=== Description of the task ===
Which lines in the records below contain the word "state"? Return each of them.

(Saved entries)
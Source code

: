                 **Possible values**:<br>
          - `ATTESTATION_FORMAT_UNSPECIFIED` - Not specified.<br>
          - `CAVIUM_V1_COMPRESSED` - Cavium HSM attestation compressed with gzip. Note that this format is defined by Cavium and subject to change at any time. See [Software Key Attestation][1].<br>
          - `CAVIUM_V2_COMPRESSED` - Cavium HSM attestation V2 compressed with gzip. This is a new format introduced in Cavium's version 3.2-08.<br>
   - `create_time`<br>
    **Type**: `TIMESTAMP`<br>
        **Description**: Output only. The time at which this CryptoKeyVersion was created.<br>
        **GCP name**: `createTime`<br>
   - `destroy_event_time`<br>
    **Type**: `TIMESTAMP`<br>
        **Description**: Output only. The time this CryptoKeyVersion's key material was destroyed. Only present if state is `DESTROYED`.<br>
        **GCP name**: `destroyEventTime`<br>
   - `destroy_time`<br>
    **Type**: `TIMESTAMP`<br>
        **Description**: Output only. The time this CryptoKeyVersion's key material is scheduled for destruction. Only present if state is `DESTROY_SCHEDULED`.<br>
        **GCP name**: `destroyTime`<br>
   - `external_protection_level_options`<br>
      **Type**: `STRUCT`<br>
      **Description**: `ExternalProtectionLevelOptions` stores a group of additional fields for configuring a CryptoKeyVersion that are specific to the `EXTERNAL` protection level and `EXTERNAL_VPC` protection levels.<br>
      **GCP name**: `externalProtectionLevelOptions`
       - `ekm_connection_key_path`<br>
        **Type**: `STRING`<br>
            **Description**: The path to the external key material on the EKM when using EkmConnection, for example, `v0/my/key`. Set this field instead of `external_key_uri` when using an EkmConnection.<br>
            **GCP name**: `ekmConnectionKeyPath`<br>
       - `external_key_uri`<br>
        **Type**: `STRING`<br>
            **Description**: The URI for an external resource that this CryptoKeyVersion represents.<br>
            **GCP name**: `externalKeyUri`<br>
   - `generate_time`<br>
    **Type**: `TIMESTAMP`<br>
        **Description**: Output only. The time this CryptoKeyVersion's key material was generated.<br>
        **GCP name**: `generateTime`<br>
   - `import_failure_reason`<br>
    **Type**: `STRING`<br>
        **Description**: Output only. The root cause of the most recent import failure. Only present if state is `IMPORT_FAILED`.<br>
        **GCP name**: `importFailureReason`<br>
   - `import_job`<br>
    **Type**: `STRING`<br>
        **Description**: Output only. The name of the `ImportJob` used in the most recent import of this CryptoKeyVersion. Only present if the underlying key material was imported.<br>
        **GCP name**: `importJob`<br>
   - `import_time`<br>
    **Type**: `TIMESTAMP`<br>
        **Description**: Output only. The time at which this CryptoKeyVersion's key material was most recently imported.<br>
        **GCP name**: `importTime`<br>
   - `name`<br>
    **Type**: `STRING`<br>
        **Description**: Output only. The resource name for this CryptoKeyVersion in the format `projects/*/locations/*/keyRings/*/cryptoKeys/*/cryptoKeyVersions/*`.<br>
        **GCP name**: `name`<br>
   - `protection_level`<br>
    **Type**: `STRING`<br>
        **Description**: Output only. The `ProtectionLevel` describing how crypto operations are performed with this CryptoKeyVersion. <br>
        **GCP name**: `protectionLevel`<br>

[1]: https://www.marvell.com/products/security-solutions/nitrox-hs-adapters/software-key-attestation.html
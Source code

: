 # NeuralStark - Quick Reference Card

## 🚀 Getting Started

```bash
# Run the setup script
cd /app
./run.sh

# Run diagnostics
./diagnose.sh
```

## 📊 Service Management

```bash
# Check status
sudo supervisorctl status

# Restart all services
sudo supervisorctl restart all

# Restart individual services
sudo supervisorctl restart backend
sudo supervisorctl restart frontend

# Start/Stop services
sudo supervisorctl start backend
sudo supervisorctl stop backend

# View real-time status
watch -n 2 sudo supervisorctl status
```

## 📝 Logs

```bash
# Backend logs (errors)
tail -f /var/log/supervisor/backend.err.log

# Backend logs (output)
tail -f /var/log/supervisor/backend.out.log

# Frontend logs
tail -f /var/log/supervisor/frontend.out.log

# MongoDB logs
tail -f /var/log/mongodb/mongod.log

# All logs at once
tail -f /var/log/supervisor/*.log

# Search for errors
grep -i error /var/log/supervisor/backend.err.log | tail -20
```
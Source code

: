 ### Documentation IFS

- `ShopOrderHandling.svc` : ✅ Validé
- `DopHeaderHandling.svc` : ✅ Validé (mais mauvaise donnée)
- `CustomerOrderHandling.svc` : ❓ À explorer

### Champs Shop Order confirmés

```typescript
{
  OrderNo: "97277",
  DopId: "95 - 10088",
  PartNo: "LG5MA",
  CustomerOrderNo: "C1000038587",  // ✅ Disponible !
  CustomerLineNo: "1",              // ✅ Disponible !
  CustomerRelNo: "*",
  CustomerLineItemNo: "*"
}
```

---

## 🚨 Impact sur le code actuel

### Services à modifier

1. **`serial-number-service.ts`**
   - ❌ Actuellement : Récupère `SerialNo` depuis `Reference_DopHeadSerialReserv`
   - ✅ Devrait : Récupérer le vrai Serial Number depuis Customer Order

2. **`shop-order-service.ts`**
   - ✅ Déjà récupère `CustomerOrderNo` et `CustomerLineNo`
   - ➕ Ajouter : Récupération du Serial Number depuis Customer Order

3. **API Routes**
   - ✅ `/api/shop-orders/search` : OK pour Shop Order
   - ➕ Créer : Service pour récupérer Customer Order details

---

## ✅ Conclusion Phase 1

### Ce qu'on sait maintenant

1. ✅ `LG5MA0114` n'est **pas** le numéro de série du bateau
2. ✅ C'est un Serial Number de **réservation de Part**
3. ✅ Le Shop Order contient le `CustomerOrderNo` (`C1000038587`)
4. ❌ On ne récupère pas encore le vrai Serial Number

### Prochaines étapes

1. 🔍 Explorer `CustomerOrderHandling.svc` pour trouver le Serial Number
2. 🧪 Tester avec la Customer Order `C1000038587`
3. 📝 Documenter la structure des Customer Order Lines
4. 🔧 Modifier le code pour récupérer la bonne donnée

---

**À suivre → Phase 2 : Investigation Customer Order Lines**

=== Exercise response ===
        **Description**: Output only. The time this CryptoKeyVersion's key material was destroyed. Only present if state is `DESTROYED`.<br>
        **Description**: Output only. The time this CryptoKeyVersion's key material is scheduled for destruction. Only present if state is `DESTROY_SCHEDULED`.<br>
        **Description**: Output only. The root cause of the most recent import failure. Only present if state is `IMPORT_FAILED`.<br>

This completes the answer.